■ What is needed: Without the pictures, repeat the listing character for character.

■ Data excerpts:
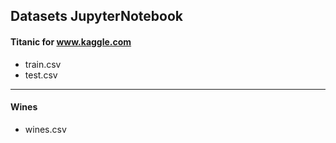 ## Datasets JupyterNotebook

#### Titanic for www.kaggle.com

- train.csv
- test.csv


---

#### Wines

- wines.csv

■ Solution for this task:
 ## Datasets JupyterNotebook

#### Titanic for www.kaggle.com

- train.csv
- test.csv


---

#### Wines

- wines.csv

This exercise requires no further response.